* DATA RECORDS
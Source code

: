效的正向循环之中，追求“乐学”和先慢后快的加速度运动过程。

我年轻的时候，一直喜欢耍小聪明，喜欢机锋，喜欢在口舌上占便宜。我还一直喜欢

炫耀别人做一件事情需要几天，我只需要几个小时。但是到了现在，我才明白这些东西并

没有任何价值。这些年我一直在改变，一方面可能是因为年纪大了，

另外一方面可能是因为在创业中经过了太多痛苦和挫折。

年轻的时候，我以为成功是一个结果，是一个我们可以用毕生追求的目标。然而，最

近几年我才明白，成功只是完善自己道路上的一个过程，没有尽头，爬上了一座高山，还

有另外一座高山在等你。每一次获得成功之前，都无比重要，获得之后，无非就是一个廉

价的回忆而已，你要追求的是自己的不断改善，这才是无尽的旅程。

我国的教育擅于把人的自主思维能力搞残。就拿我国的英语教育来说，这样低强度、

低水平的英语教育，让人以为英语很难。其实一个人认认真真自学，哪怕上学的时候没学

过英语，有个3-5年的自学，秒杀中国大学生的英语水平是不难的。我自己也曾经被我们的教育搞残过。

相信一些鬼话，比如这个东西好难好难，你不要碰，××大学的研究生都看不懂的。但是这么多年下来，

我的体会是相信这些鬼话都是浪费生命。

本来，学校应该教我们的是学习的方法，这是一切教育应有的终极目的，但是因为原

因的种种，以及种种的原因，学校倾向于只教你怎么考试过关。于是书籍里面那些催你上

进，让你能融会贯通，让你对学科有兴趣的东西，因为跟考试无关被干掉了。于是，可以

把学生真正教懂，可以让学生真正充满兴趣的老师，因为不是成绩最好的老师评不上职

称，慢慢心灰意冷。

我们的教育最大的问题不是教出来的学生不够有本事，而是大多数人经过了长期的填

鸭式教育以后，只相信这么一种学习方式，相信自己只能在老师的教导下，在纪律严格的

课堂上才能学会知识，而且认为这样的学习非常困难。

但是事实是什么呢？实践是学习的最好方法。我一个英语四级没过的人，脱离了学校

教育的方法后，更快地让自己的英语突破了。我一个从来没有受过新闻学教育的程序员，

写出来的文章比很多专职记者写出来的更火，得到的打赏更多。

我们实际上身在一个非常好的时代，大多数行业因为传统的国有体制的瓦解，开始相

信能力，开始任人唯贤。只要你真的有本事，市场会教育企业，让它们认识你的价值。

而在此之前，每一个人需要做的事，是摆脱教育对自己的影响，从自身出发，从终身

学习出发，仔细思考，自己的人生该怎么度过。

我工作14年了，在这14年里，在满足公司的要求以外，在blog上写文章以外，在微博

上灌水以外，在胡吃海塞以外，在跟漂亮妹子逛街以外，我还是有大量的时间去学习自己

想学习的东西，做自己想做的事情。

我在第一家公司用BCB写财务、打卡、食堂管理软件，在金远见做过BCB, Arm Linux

==

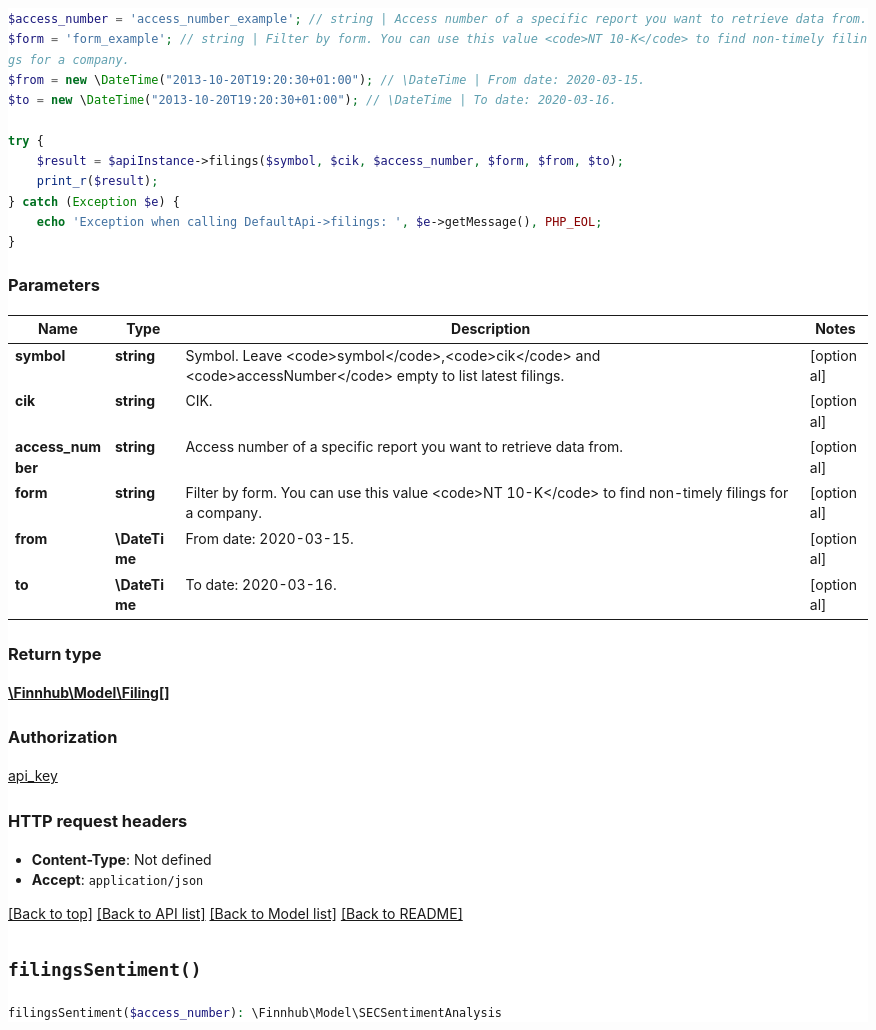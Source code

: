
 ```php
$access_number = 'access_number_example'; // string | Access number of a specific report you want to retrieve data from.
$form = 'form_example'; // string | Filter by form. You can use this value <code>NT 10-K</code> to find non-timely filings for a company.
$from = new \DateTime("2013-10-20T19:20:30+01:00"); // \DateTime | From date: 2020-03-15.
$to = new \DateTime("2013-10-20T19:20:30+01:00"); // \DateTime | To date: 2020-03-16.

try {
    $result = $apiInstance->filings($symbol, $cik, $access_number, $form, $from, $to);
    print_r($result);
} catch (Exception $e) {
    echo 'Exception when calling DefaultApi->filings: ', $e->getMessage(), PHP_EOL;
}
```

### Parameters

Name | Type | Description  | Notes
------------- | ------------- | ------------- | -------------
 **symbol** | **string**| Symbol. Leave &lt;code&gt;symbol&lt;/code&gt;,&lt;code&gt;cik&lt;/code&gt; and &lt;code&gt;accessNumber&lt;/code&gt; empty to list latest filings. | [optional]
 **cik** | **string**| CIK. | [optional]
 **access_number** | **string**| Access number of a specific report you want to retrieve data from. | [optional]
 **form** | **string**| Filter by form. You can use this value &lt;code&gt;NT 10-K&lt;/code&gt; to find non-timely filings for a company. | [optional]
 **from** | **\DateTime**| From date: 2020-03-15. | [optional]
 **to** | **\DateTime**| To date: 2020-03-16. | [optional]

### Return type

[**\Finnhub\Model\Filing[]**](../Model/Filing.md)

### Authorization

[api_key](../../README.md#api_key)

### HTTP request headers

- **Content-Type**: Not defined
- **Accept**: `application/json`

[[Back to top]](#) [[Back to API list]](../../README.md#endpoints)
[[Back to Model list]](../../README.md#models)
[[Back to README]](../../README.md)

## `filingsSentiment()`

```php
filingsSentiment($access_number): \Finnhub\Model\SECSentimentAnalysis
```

* ABOUT THIS EXERCISE
Everything from the line containing "鸭式教育以后，只相信这么一种学习方式，相信自己只能在老师的教导下，在纪律严格的" through the line containing "我工作14年了，在这14年里" in the material above should be retyped exactly, both ends included, and nothing more.

* REPLY TO THE EXERCISE
鸭式教育以后，只相信这么一种学习方式，相信自己只能在老师的教导下，在纪律严格的

课堂上才能学会知识，而且认为这样的学习非常困难。

但是事实是什么呢？实践是学习的最好方法。我一个英语四级没过的人，脱离了学校

教育的方法后，更快地让自己的英语突破了。我一个从来没有受过新闻学教育的程序员，

写出来的文章比很多专职记者写出来的更火，得到的打赏更多。

我们实际上身在一个非常好的时代，大多数行业因为传统的国有体制的瓦解，开始相

信能力，开始任人唯贤。只要你真的有本事，市场会教育企业，让它们认识你的价值。

而在此之前，每一个人需要做的事，是摆脱教育对自己的影响，从自身出发，从终身

学习出发，仔细思考，自己的人生该怎么度过。

我工作14年了，在这14年里，在满足公司的要求以外，在blog上写文章以外，在微博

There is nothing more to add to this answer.